Saturday, August 7, 2010

when the melancholy fit shall fall - J. Keats

Somedays feelings come rolling in over the hills of the heart and instead of breezing through, they hang in the valley and loom large threatening rain but never fully letting loose. These days are both ripe and muted. And sometimes muted wins the meta-physical tug of war and settles down damp and camps out, blanketing everything with a beige mist. Melancholy is a paralysing non emotion. This indifference towards all things is a void completely out of the moment and answers to no one. It is a bully, and when it smells vulnerability it pounces and slowly sucks the life blood from its prey.


What is melancholy apart from playground anti-hero? A sort of psychic vampire? This abominable grey-ness seems to go after the light, or at least snuff it out when no one’s looking. Some times he comes in the night when eyes are closed and hearts are open looking for easy targets. Once in, he can stick around for a desperate moment or an entire numbed lifetime.

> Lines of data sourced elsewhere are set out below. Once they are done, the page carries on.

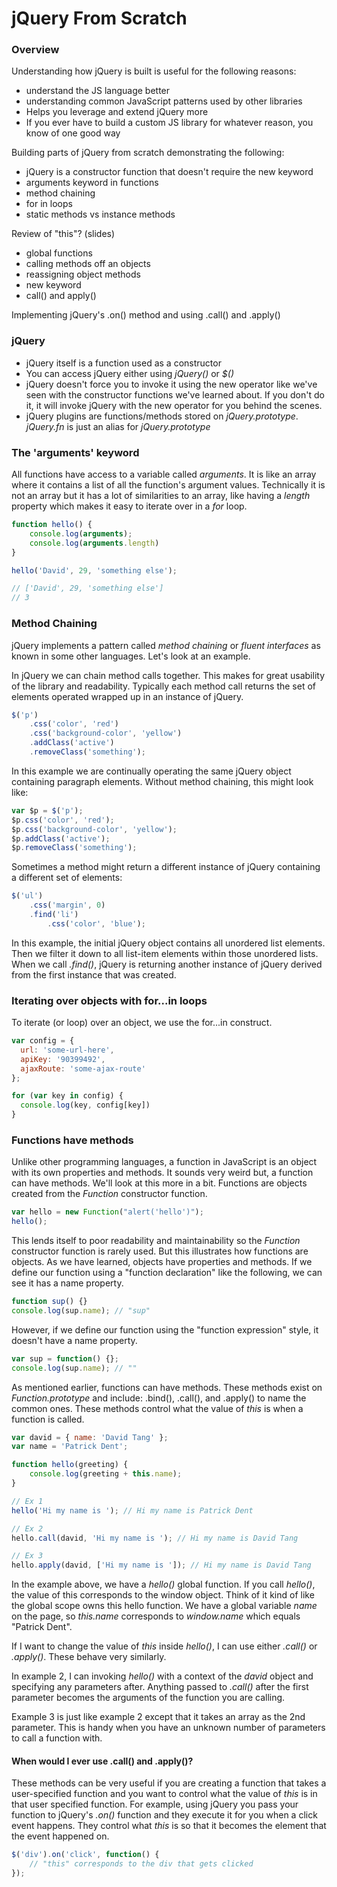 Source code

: jQuery From Scratch
===================

### Overview

Understanding how jQuery is built is useful for the following reasons:
	
* understand the JS language better
* understanding common JavaScript patterns used by other libraries
* Helps you leverage and extend jQuery more
* If you ever have to build a custom JS library for whatever reason, you know of one good way


Building parts of jQuery from scratch demonstrating the following:

* jQuery is a constructor function that doesn't require the new keyword
* arguments keyword in functions
* method chaining
* for in loops
* static methods vs instance methods

Review of "this"? (slides)

* global functions
* calling methods off an objects
* reassigning object methods
* new keyword
* call() and apply()

Implementing jQuery's .on() method and using .call() and .apply()

### jQuery

* jQuery itself is a function used as a constructor
* You can access jQuery either using _jQuery()_ or _$()_
* jQuery doesn't force you to invoke it using the new operator like we've seen with the constructor functions we've learned about. If you don't do it, it will invoke jQuery with the new operator for you behind the scenes.
* jQuery plugins are functions/methods stored on _jQuery.prototype_. _jQuery.fn_ is just an alias for _jQuery.prototype_

### The 'arguments' keyword

All functions have access to a variable called _arguments_. It is like an array where it contains a list of all the function's argument values. Technically it is not an array but it has a lot of similarities to an array, like having a _length_ property which makes it easy to iterate over in a _for_ loop.

```js
function hello() {
	console.log(arguments);
	console.log(arguments.length)
}

hello('David', 29, 'something else');

// ['David', 29, 'something else']
// 3
```

### Method Chaining

jQuery implements a pattern called _method chaining_ or _fluent interfaces_ as known in some other languages. Let's look at an example.

In jQuery we can chain method calls together. This makes for great usability of the library and readability. Typically each method call returns the set of elements operated wrapped up in an instance of jQuery.

```js
$('p')
	.css('color', 'red')
	.css('background-color', 'yellow')
	.addClass('active')
	.removeClass('something');
```

In this example we are continually operating the same jQuery object containing paragraph elements. Without method chaining, this might look like:

```js
var $p = $('p');
$p.css('color', 'red');
$p.css('background-color', 'yellow');
$p.addClass('active');
$p.removeClass('something');
```

Sometimes a method might return a different instance of jQuery containing a different set of elements:

```js
$('ul')
	.css('margin', 0)
	.find('li')
		.css('color', 'blue');
```

In this example, the initial jQuery object contains all unordered list elements. Then we filter it down to all list-item elements within those unordered lists. When we call _.find()_, jQuery is returning another instance of jQuery derived from the first instance that was created.

### Iterating over objects with for...in loops

To iterate (or loop) over an object, we use the for...in construct.

```js
var config = {
  url: 'some-url-here',
  apiKey: '90399492',
  ajaxRoute: 'some-ajax-route'
};

for (var key in config) {
  console.log(key, config[key])
}
```

### Functions have methods

Unlike other programming languages, a function in JavaScript is an object with its own properties and methods. It sounds very weird but, a function can have methods. We'll look at this more in a bit. Functions are objects created from the _Function_ constructor function.

```js
var hello = new Function("alert('hello')");
hello();
```

This lends itself to poor readability and maintainability so the _Function_ constructor function is rarely used. But this illustrates how functions are objects. As we have learned, objects have properties and methods. If we define our function using a "function declaration" like the following, we can see it has a name property.

```js
function sup() {}
console.log(sup.name); // "sup"
```

However, if we define our function using the "function expression" style, it doesn't have a name property.

```js
var sup = function() {};
console.log(sup.name); // ""
```

As mentioned earlier, functions can have methods. These methods exist on _Function.prototype_ and include: .bind(), .call(), and .apply() to name the common ones. These methods control what the value of _this_ is when a function is called.

```js
var david = { name: 'David Tang' };
var name = 'Patrick Dent';

function hello(greeting) {
	console.log(greeting + this.name);
}

// Ex 1
hello('Hi my name is '); // Hi my name is Patrick Dent 

// Ex 2
hello.call(david, 'Hi my name is '); // Hi my name is David Tang

// Ex 3
hello.apply(david, ['Hi my name is ']); // Hi my name is David Tang
```

In the example above, we have a _hello()_ global function. If you call _hello()_, the value of this corresponds to the window object. Think of it kind of like the global scope owns this hello function. We have a global variable _name_ on the page, so _this.name_ corresponds to _window.name_ which equals "Patrick Dent".

If I want to change the value of _this_ inside _hello()_, I can use either _.call()_ or _.apply()_. These behave very similarly.

In example 2, I can invoking _hello()_ with a context of the _david_ object and specifying any parameters after. Anything passed to _.call()_ after the first parameter becomes the arguments of the function you are calling.

Example 3 is just like example 2 except that it takes an array as the 2nd parameter. This is handy when you have an unknown number of parameters to call a function with.

#### When would I ever use .call() and .apply()?

These methods can be very useful if you are creating a function that takes a user-specified function and you want to control what the value of _this_ is in that user specified function. For example, using jQuery you pass your function to jQuery's _.on()_ function and they execute it for you when a click event happens. They control what _this_ is so that it becomes the element that the event happened on.

```js
$('div').on('click', function() {
	// "this" corresponds to the div that gets clicked
});
```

He is one of the strangest and slipperiest tricksters in the crime files of the human experience.


Poets throughout the ages have written of and continue to be stalked by this cloaked monster. Sensitive beings are the first to be attacked during melancholy’s massacres. They are often on the cusp of the exact things he is drawn to: hope, desire, love, tactile emotion, yearning, inquiry, excitement. These are delicious nectars from which to suck. And turned in on themselves they are hilarious puzzle pieces for our villain to try and jam together again. It is as if an entity possesses us when melancholy takes hold. Our spirit calls for us from a richer mental landscape, but there are bars on the windows and we are lying on the floor barely conscious enough to hear her reaching out.


How do we get up again? How do we rally ourselves and make a break for it when our arms and legs have pins and needles? The first thing, is to relax rather than resist. Resistance pleases melancholy, it reinforces his sense of strength. That's how bullies work: the more scared you are the less work they have to do. Then, once the walls start falling down you can allow for the spiritual membrane to be permeated by whatever is in that moment. Melancholy wants you to cave in. But a willingness to non judgmentally observe one’s surroundings is this brand of self obsession’s greatest tonic.


There is wisdom in fully experiencing each moment, no matter how uncomfortable or awkward feeling; I have learned through trial and error that repression and denial lead to no paradise. But indulgence is as futile as resistance. So, I let the waves wash over me. Sometimes I have to work my way back to the surface for breath, but I play in them even as I get smashed and tossed around. I honour the fact that the ocean of life is far more powerful than I. So, when I feel too tired for either fight or play, I simply sit on the sands and observe with reverence that from which I came.